Selasa, 7 Oktober 2025

Program Makan Bergizi Gratis

Dua Pakar Singgung Kelangsungan Program MBG, Dosen UGM: Lebih Baik Pendidikan Gratis Sampai Kuliah

Sudah dua pakar hukum dari UGM dan UII mengkritik kelangsungan program MBG, mereka sepakat pendidikan lebih penting

Tribunnews.com
SIDAK MBG - Ketua Komisi IV DPR RI, Siti Hediati atau Titiek Soeharto, menghadiri sidak program makan bergizi gratis di SMKN 1 Batam, Kepulauan Riau, Rabu (10/9/2025). Ia tampak mendampingi Wakil Presiden RI Gibran Rakabuming Raka dan istrinya, Selvi Ananda. 

TRIBUNNEWS.COM - Program Makan Bergizi Gratis (MBG) masih menjadi sorotan kelangsungannya di tengah peristiwa keracunan massal yang masih terjadi di berbagai daerah Tanah Air.

Sudah dua pakar hukum dari Universitas Gadjah Mada (UGM) dan Universitas Islam Indonesia (UII) turut berkomentar terhadap program yang dinisiasi oleh Presiden Prabowo Suabianto ini.

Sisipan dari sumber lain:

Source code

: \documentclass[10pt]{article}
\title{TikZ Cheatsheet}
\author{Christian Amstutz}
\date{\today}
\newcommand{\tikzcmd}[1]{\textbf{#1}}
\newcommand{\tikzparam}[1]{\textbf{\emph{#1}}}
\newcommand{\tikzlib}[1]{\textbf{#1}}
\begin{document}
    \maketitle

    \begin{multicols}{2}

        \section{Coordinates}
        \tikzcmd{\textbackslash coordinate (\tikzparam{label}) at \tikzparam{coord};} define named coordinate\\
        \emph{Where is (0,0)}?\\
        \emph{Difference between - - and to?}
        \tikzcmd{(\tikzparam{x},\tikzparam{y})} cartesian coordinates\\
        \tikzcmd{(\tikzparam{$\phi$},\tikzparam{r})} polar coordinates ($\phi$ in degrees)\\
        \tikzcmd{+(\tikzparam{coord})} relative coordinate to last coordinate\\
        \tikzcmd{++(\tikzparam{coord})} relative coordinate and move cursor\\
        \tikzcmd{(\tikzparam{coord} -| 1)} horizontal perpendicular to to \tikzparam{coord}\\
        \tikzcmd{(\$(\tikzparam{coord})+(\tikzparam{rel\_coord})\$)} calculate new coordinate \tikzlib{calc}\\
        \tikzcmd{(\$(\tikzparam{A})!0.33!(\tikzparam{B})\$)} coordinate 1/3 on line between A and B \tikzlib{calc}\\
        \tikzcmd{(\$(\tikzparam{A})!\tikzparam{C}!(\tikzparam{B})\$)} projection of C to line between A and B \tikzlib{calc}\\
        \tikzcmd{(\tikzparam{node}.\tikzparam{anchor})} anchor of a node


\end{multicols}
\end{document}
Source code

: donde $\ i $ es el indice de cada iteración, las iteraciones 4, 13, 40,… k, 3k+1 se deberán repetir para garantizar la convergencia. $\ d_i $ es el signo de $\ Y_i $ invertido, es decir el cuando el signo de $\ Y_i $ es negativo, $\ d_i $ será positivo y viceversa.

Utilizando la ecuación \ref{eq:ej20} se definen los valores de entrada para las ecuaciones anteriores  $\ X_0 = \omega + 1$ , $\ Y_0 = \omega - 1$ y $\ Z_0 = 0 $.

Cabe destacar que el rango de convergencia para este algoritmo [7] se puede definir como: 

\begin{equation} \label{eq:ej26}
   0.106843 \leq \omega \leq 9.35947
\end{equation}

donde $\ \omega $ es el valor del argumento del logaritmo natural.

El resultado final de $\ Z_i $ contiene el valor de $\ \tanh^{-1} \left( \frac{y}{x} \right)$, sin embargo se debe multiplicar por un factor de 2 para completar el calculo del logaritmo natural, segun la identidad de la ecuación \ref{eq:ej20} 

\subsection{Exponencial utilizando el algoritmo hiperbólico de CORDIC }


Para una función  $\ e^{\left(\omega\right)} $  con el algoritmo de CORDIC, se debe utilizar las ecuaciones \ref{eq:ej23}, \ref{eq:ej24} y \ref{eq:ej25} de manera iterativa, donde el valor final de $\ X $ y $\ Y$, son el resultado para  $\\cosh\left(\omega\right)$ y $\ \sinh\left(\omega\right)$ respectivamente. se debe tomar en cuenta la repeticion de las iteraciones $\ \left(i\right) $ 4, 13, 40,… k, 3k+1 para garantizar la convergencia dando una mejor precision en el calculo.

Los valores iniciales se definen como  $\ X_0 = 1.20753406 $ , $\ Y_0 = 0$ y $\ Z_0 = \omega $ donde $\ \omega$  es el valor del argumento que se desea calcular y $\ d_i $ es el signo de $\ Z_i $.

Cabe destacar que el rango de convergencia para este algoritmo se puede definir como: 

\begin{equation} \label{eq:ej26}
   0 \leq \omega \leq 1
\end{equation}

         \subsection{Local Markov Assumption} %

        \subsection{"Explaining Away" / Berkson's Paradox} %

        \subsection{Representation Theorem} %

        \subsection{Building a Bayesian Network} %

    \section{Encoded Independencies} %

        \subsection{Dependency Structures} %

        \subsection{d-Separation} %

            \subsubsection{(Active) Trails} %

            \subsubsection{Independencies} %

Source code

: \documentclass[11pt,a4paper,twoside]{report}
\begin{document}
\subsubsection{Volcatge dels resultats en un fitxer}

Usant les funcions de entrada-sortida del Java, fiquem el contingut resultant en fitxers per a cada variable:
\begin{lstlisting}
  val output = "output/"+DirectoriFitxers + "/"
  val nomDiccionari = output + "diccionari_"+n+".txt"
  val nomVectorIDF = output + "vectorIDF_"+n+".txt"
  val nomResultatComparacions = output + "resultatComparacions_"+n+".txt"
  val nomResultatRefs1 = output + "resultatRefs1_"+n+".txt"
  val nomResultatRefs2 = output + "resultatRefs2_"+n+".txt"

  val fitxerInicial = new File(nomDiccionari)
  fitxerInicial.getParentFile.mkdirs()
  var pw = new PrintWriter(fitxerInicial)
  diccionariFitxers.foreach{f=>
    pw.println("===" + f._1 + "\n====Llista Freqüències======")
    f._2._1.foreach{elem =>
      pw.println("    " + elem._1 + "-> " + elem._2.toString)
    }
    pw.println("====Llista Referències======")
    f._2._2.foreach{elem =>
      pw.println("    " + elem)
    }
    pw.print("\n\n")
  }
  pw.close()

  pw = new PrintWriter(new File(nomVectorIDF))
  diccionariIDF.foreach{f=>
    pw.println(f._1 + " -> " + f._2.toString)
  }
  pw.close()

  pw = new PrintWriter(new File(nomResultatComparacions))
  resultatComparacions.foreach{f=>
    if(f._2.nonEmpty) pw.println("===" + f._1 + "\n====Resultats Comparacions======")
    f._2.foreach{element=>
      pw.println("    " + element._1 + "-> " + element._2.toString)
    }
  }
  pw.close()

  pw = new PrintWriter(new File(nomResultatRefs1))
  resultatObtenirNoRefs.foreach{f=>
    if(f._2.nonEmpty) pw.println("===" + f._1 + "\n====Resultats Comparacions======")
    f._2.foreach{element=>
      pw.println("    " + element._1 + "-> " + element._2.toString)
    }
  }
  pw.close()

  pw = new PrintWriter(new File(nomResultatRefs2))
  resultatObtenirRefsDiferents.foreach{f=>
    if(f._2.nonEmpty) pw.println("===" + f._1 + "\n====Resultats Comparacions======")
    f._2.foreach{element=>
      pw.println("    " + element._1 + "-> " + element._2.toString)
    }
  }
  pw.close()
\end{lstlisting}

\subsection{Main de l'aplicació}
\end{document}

Pertama adalah dosen dari Fakultas Hukum UGM yakni Herlambang Wiratraman dan kedua datang dari dosen UII yang juga mantan Menko Polhukam, Mahfud MD.

Keduanya pun kompak sependapat, mengedepankan pendidikan dibanding dengan makan gratis untuk pelajar.

Terbaru, Mahfud MD, inisiatif MBG memang menjadi program krusial yang berdampak positif bagi warga, terutama generasi muda.

Meski demikian, ia menekankan prioritas utama sesuai Pasal 31 UUD 1945 justru terletak pada pemenuhan akses pendidikan anak-anak serta peningkatan mutu tenaga pengajar.

Pernyataan ini dilontarkan Mahfud sebagai tanggapan atas penempatan anggaran MBG di bawah pos pendidikan. Untuk tahun 2026, dana MBG direncanakan sebesar Rp335 triliun, yang tergabung dalam total alokasi pendidikan mencapai Rp757,8 triliun.

Dengan demikian, porsi MBG menyita hampir 44 persen dari keseluruhan anggaran sektor pendidikan tersebut.

"Dalam perspektif Pasal 31 UUD 1945, esensi pendidikan yang paling mendasar sebenarnya bukan hanya soal MBG. Meskipun program ini sangat esensial, tapi secara teknis, hal-hal seperti kurikulum yang solid, sarana prasarana, kualitas pengajar, dan fasilitas belajar yang memadai jauh lebih prioritas," ungkap Mahfud dalam podcast Diskursus Net di YouTube, yang tayang pada Minggu (5/10/2025).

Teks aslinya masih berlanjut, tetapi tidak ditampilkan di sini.